現地時間今月22日に開幕された、ミラノ・ファッションウィーク。数々の有名ブランドから2017年秋冬の新作が発表される中、注目されたのが25日に開催されたイタリア発祥の高級ニットブランド「ミッソーニ」。そこではモデル達がピンク色のニット帽をかぶってラストステージを飾ったと話題に。
ネコの耳のようにも見えるユニークな形のこの帽子は、「プッシーハット」と呼ばれ、アメリカのトランプ大統領就任翌日の1月21日、首都ワシントンD.C.をはじめとした世界60カ国以上で行われたデモ「ウーマンズ・マーチ」で、"女性の権利"を訴えるために、多くの女性が身につけたことで知られる。

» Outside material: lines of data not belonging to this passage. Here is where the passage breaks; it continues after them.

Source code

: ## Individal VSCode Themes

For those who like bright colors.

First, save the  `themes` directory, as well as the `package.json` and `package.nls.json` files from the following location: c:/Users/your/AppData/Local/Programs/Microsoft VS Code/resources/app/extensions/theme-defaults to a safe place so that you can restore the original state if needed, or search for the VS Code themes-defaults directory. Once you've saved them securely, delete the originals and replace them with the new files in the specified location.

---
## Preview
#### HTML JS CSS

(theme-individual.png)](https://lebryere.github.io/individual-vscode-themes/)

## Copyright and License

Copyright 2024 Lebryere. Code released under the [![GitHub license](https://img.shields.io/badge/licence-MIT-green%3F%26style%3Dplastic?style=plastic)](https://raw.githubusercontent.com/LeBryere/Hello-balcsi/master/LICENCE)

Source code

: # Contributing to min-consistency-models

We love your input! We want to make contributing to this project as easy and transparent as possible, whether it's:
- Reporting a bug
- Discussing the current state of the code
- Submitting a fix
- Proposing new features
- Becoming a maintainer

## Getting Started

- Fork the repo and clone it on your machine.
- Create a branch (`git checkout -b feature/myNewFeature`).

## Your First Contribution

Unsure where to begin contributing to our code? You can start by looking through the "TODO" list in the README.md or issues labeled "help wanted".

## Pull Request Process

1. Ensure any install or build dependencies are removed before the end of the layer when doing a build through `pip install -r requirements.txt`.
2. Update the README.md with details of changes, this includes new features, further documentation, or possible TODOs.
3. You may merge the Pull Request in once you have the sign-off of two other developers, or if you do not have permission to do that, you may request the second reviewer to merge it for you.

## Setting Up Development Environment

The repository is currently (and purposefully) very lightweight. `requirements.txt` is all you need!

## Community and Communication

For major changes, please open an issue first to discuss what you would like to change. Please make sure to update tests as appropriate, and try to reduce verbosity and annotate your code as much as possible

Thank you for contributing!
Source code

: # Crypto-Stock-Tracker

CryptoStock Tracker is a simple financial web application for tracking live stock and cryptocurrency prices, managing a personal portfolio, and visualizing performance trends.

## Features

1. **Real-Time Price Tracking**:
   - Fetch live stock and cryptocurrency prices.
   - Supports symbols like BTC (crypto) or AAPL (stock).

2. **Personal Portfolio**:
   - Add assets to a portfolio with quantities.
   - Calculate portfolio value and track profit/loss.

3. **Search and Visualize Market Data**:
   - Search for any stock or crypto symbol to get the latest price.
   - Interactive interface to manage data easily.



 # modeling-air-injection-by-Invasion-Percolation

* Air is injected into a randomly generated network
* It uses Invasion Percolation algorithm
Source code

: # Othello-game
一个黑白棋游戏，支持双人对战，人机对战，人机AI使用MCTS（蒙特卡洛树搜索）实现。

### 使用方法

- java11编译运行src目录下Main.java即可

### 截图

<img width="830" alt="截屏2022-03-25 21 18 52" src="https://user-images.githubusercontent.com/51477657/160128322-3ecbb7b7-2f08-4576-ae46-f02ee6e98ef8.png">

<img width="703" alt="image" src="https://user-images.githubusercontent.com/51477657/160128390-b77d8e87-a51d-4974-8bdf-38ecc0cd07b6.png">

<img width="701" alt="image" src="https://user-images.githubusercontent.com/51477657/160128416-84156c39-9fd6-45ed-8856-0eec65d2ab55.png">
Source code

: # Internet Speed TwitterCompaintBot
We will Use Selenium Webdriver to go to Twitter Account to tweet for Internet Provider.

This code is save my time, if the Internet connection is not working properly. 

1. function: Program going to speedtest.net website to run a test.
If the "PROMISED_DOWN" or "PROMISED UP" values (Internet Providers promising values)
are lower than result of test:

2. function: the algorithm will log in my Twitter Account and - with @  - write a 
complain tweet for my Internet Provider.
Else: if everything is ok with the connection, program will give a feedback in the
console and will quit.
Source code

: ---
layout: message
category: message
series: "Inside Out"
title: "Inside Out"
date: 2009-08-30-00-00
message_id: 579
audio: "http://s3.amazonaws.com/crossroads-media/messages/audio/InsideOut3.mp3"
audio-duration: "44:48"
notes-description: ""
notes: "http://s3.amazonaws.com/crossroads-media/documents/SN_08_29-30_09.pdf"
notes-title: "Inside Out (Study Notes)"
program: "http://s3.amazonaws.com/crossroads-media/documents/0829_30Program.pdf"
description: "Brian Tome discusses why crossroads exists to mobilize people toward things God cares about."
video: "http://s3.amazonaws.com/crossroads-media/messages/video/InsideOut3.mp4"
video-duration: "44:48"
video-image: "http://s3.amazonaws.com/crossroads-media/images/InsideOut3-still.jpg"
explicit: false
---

名前の由来はアメリカ大統領選の期間中に話題に上がった、トランプ氏の「プッシー(女性器を表す俗語)」発言問題。「俺は金持ちで有名人だから、プッシーをさわることなんて簡単だ」「股ぐらをつかむんだ」などと発言したことが、女性蔑視として批判される原因に。それをきっかけに誕生したのが、この反トランプ帽子こと「プッシーハット」。よく見ると女性器に見えないこともない…?

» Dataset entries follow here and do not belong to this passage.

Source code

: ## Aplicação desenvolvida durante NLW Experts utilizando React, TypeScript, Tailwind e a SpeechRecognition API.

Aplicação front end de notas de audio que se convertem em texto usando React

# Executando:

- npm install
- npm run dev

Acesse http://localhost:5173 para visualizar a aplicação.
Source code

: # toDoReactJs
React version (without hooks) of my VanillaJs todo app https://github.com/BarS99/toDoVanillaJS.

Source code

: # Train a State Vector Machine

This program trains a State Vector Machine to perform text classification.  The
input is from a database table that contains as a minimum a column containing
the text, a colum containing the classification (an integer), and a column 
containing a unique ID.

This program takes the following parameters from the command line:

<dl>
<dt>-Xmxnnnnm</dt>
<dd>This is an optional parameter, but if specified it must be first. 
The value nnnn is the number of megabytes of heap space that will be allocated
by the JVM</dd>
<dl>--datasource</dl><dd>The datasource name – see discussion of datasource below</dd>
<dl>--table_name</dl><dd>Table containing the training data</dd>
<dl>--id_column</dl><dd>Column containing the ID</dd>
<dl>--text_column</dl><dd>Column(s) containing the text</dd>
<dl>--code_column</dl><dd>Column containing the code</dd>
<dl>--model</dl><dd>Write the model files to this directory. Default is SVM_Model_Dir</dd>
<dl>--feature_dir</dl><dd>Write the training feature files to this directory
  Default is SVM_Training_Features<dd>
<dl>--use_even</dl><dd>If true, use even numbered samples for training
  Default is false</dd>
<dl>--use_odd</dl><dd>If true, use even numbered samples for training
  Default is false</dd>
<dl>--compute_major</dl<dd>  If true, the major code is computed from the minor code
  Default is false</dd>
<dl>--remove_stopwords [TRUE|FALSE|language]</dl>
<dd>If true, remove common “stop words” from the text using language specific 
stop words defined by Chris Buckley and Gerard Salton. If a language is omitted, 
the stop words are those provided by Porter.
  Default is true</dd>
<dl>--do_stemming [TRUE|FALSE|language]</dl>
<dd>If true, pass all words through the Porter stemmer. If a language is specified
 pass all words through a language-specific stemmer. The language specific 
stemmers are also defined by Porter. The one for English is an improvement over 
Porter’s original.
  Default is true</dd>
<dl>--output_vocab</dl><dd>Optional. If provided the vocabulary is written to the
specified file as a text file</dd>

コスモポリタン アメリカ版によると、ランウェイのラストステージで、ピンク色の「プッシーハット」を身につけたモデルが全員集合したとのこと。
「ウーマンズ・マーチ」では、4つの目標「H.E.R.S.(Health=健康、Economic security=経済的安定、Representation=女性の代表を増やす、Safety=安全な環境)」を唱える女性たち、そして人間の平等性や多様性の広まりに対する差別撤廃を訴えていたが、今回その訴えが、世界を代表するファッションショーでも再現されたのだ。
ゲスト達も同じデザインのニット帽をかぶり、会場一帯が団結。人権の尊重をアピールした。

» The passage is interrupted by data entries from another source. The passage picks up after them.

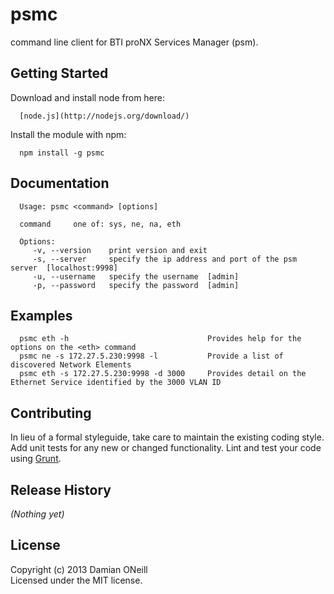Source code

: # psmc

command line client for BTI proNX Services Manager (psm).

## Getting Started
Download and install node from here:

      [node.js](http://nodejs.org/download/)

Install the module with npm:

      npm install -g psmc


## Documentation
      Usage: psmc <command> [options]

      command     one of: sys, ne, na, eth

      Options:
         -v, --version    print version and exit
         -s, --server     specify the ip address and port of the psm server  [localhost:9998]
         -u, --username   specify the username  [admin]
         -p, --password   specify the password  [admin]

## Examples
      psmc eth -h					            Provides help for the options on the <eth> command
      psmc ne -s 172.27.5.230:9998 -l			Provide a list of discovered Network Elements
      psmc eth -s 172.27.5.230:9998 -d 3000		Provides detail on the Ethernet Service identified by the 3000 VLAN ID


## Contributing
In lieu of a formal styleguide, take care to maintain the existing coding style. Add unit tests for any new or changed functionality. Lint and test your code using [Grunt](http://gruntjs.com/).

## Release History
_(Nothing yet)_

## License
Copyright (c) 2013 Damian ONeill  
Licensed under the MIT license.
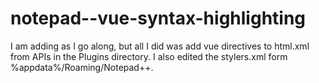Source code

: # notepad--vue-syntax-highlighting
I am adding as I go along, but all I did was add vue directives to html.xml from APIs in the Plugins directory.  I also edited the stylers.xml form %appdata%/Roaming/Notepad++.

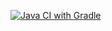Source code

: [![Java CI with Gradle](https://github.com/ALLADOK/NewCardDebit/actions/workflows/gradle.yml/badge.svg)](https://github.com/ALLADOK/NewCardDebit/actions/workflows/gradle.yml)
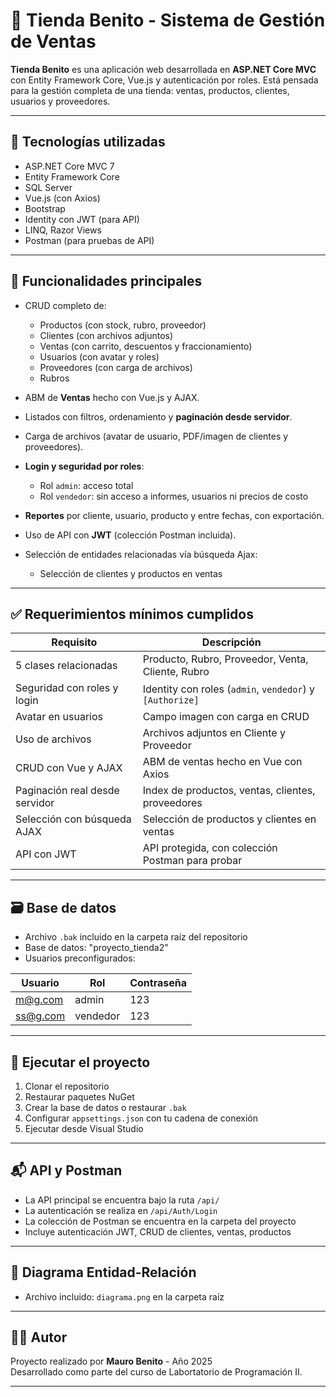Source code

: # 🛒 Tienda Benito - Sistema de Gestión de Ventas

**Tienda Benito** es una aplicación web desarrollada en **ASP.NET Core MVC** con Entity Framework Core, Vue.js y autenticación por roles. Está pensada para la gestión completa de una tienda: ventas, productos, clientes, usuarios y proveedores.

---

## 🔧 Tecnologías utilizadas

- ASP.NET Core MVC 7
- Entity Framework Core
- SQL Server
- Vue.js (con Axios)
- Bootstrap
- Identity con JWT (para API)
- LINQ, Razor Views
- Postman (para pruebas de API)

---

## 📌 Funcionalidades principales

- CRUD completo de:
  - Productos (con stock, rubro, proveedor)
  - Clientes (con archivos adjuntos)
  - Ventas (con carrito, descuentos y fraccionamiento)
  - Usuarios (con avatar y roles)
  - Proveedores (con carga de archivos)
  - Rubros

- ABM de **Ventas** hecho con Vue.js y AJAX.

- Listados con filtros, ordenamiento y **paginación desde servidor**.

- Carga de archivos (avatar de usuario, PDF/imagen de clientes y proveedores).

- **Login y seguridad por roles**:
  - Rol `admin`: acceso total
  - Rol `vendedor`: sin acceso a informes, usuarios ni precios de costo

- **Reportes** por cliente, usuario, producto y entre fechas, con exportación.

- Uso de API con **JWT** (colección Postman incluida).

- Selección de entidades relacionadas vía búsqueda Ajax:
  - Selección de clientes y productos en ventas

---

## ✅ Requerimientos mínimos cumplidos

| Requisito | Descripción |
|----------|-------------|
| 5 clases relacionadas | Producto, Rubro, Proveedor, Venta, Cliente, Rubro |
| Seguridad con roles y login | Identity con roles (`admin`, `vendedor`) y `[Authorize]` |
| Avatar en usuarios | Campo imagen con carga en CRUD |
| Uso de archivos | Archivos adjuntos en Cliente y Proveedor |
| CRUD con Vue y AJAX | ABM de ventas hecho en Vue con Axios |
| Paginación real desde servidor | Index de productos, ventas, clientes, proveedores |
| Selección con búsqueda AJAX | Selección de productos y clientes en ventas |
| API con JWT | API protegida, con colección Postman para probar |

---

## 🗃️ Base de datos

- Archivo `.bak` incluido en la carpeta raíz del repositorio
- Base de datos: "proyecto_tienda2"
- Usuarios preconfigurados:

| Usuario | Rol | Contraseña |
|--------|-----|-------------|
| m@g.com | admin | 123 |
| ss@g.com| vendedor | 123 |

---

## 🚀 Ejecutar el proyecto

1. Clonar el repositorio
2. Restaurar paquetes NuGet
3. Crear la base de datos o restaurar `.bak`
4. Configurar `appsettings.json` con tu cadena de conexión
5. Ejecutar desde Visual Studio

---

## 📬 API y Postman

- La API principal se encuentra bajo la ruta `/api/`
- La autenticación se realiza en `/api/Auth/Login`
- La colección de Postman se encuentra en la carpeta del proyecto
- Incluye autenticación JWT, CRUD de clientes, ventas, productos

---

## 📘 Diagrama Entidad-Relación

- Archivo incluido: `diagrama.png` en la carpeta raíz

---

## 👨‍🏫 Autor

Proyecto realizado por **Mauro Benito** - Año 2025  
Desarrollado como parte del curso de Labortatorio de Programación II.

---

「ミッソーニ」のクリエイティブ・ディレクターを務めるアンジェラ・ミッソーニは、ショーの最後にマイクを握り、今回の抗議運動について、このような力強いメッセージを発信。
不安定な時代だからこそ、私たちの社会には「団結」が必要なのです。パワフルな団結力が、強くて安全な社会を作り出してくれる。そして、私達の人権の尊重につながるのです。団結したファッション業界は、何も恐れていません。みんなで世界に広めようじゃありませんか!
また「ミッソーニ」のモデルとしてランウェイを披露した、大人気モデルのジジ・ハディッドは、「私たち、ミラノ・ファッションウィークで、初めて政治的アピールができたわ!」とコメント。
アメリカの政権交代で、世界では不安の声が高まっているが、このような政治的アピールをきっかけに女性はじめ、1人1人の人権が尊重される未来を望む人が増えることを願うばかり。